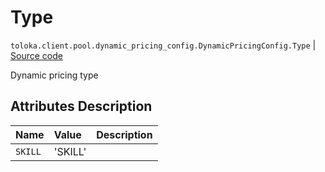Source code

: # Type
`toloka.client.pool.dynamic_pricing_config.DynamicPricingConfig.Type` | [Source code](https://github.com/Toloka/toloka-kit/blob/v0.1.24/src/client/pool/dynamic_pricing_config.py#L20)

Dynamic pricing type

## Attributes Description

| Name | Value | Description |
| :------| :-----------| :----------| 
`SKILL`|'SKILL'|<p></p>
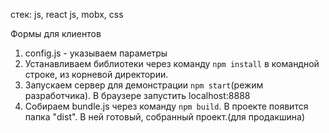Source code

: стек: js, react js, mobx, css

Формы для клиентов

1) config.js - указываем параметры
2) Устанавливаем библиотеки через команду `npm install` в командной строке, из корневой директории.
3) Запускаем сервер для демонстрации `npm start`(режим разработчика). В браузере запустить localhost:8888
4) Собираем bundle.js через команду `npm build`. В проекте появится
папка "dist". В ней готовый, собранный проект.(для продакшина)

##############################

• To do: A single number is required: the count of lines in the data that include the string "команду".

• Reply to the task: 2